Запершись на два оборота ключа, я открыл кран и, взглянув на себя в зеркало, засомневался, я ли это. Внутри у меня все дрожало, как будто я еще в самолете, в ушах по-прежнему стоял звон, а под ногами, хоть я и стоял на полу, была пустота. Нет, это не я на себя смотрю, а кто-то другой на меня смотрит. Я намочил волосы, взъерошил их пятерней: теперь сходства прибавилось, но сомнения все же остались.
Выйдя из ванной, я уселся на диван, выбрав наилучшую позицию для наблюдения за членами семейства Фолетти: в поле моего обзора были все их перемещения между кухней, елкой, камином и другими комнатами. Сильно пахло смолой, ее источали деревянные балки, деревянные стены, даже мебель. Нина ушла в свою комнату в глубине дома, Марианна с Витторио в свою, Джеф-Джузеппе, скрестив ноги, сидел на полу перед телевизором и смотрел викторину, хотя непонятно, что он там видел, потому что изображение было не в фокусе и вдобавок мелькало.
– А получше ничего нет? – спрашиваю как можно недружелюбней, глядя на экран, не на него.
Он смущенно разводит руками и начинает объяснять:
– Это единственный канал, который ловится. Мама не хочет ставить спутниковую антенну, она считает, что мы тогда целые дни будем проводить у телевизора.
– А что ты считаешь?
Он смотрит на меня непонимающим взглядом и молчит, только рот открывает, как рыба. Тут появляется его мать, уже в другом наряде, хотя цвета все те же: белый и нежно-абрикосовый.
– Оторвись ты, – говорит она Джефу-Джузеппе, – и иди одеваться. Мы уже готовы.
Тот моментально исчезает, а она, повернувшись ко мне вполоборота, спрашивает:
– Ты будешь отдыхать или хочешь поехать с нами в Кундалини-Холл?

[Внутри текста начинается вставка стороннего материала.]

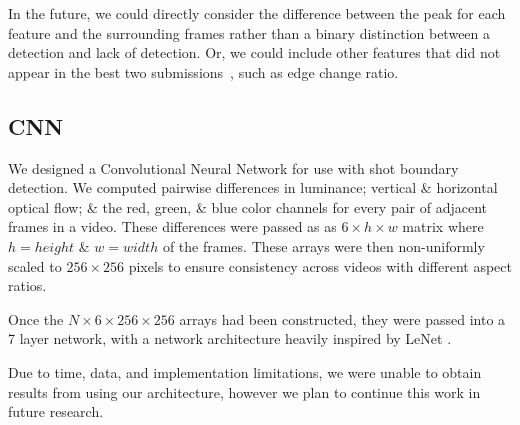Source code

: In the future, we could directly consider the difference between the peak for each feature and the surrounding frames rather than a binary distinction between a detection and lack of detection. Or, we could include other features that did not appear in the best two submissions~\cite{smeaton_video_2010}, such as edge change ratio.

\subsection*{CNN}
We designed a Convolutional Neural Network for use with shot boundary detection. We computed pairwise differences in luminance; vertical \& horizontal optical flow; \& the red, green, \& blue color channels for every pair of adjacent frames in a video. These differences were passed as as $6 \times h \times w$ matrix where $h = height$ \& $w = width$ of the frames. These arrays were then non-uniformly scaled to $256 \times 256$ pixels to ensure consistency across videos with different aspect ratios. 

Once the $N \times 6 \times 256 \times 256$ arrays had been constructed, they were passed into a 7 layer network, with a network architecture heavily inspired by LeNet \cite{lecun1998gradient}.

Due to time, data, and implementation limitations, we were unable to obtain results from using our architecture, however we plan to continue this work in future research.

Вопрос из той же серии, на который нельзя честно ответить: устал, мол, и предпочел бы никуда не ездить. В ее улыбке и голубом немигающем взгляде нетерпеливое ожидание, тело под мягко спадающей шерстяной одеждой напряжено: она готова к выполнению программы, в которой альтернативные решения не предусмотрены. Появляются Витторио, Нина, а за ними – Джеф-Джузеппе все трое тоже переоделись, и тоже во все светлое. Глядя перед собой и улыбаясь уже другими улыбками, они направляются к раздвижной двери.

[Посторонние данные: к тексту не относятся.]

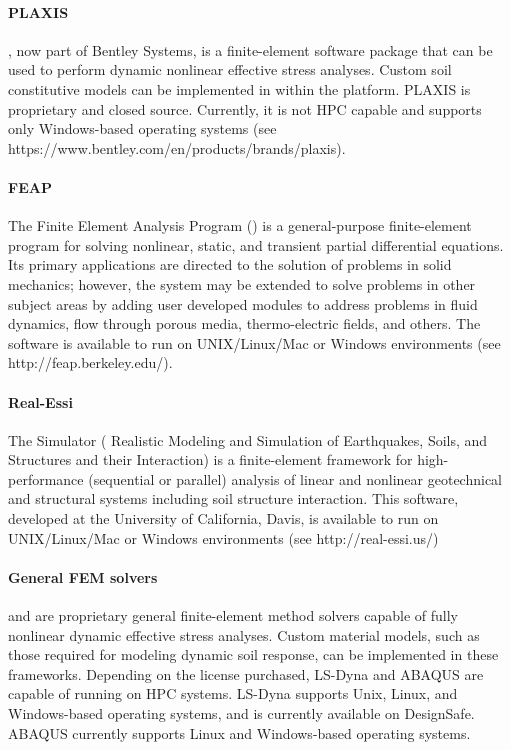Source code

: \paragraph{PLAXIS}
, now part of Bentley Systems, is a finite-element software package that can be used to perform dynamic nonlinear effective stress analyses. Custom soil constitutive models can be implemented in within the platform. PLAXIS is proprietary and closed source. Currently, it is not HPC capable and supports only Windows-based operating systems (see https://www.bentley.com/en/products/brands/plaxis).

\paragraph{FEAP} The Finite Element Analysis Program () is a general-purpose finite-element program for solving nonlinear, static, and transient partial differential equations. Its primary applications are directed to the solution of problems in solid mechanics; however, the system may be extended to solve problems in other subject areas by adding user developed modules to address problems in fluid dynamics, flow through porous media, thermo-electric fields, and others. The software is available to run on UNIX/Linux/Mac or Windows environments (see http://feap.berkeley.edu/).

\paragraph{Real-Essi} The  Simulator ( Realistic Modeling and Simulation of Earthquakes, Soils, and Structures and their Interaction) is a finite-element framework for high-performance (sequential or parallel) analysis of linear and nonlinear geotechnical and structural systems including soil structure interaction. This software, developed at the University of California, Davis, is available to run on UNIX/Linux/Mac or Windows environments (see http://real-essi.us/)

\paragraph{General FEM solvers}
 and  are  proprietary general finite-element method solvers capable of fully nonlinear dynamic effective stress analyses. Custom material models, such as those required for modeling dynamic soil response, can be implemented in these frameworks. Depending on the license purchased, LS-Dyna and ABAQUS are capable of running on HPC systems. LS-Dyna supports Unix, Linux, and Windows-based operating systems, and is currently available on DesignSafe. ABAQUS currently supports Linux and Windows-based operating systems.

Тоже иду в барокамеру, обуваюсь, одеваюсь и вслед за всем семейством выползаю на мороз, оплакивая диван, с которого меня согнали, защищенное тепло гостиной. Что, спрашивается, заставляет меня плыть по течению, не зная, куда и зачем: трусость, инертность, бесцельное ленивое любопытство? Вечно я позволяю собой помыкать, даже виду не подаю, что внутри у меня все кипит от злости, но рано или поздно я дам выход своим чувствам, просто мне надо для этого сначала освоить незнакомую территорию, узнать, кто на ней обитает, а это требует времени, потому что я медленно расшифровываю импульсы, медленно перевариваю обстановку.
И вот я уже сижу в «рейнджровере» на заднем сиденье, между Джефом-Джузеппе и Ниной. Хорошо хоть ноги снова в ботинках, да и мотоциклетная куртка придает уверенности – в ее кожаной броне я снова чувствую себя самим собой. Вся семья пахнет детским мылом и миндальным молоком, только от меня воняет грязью и потом, это неприятно.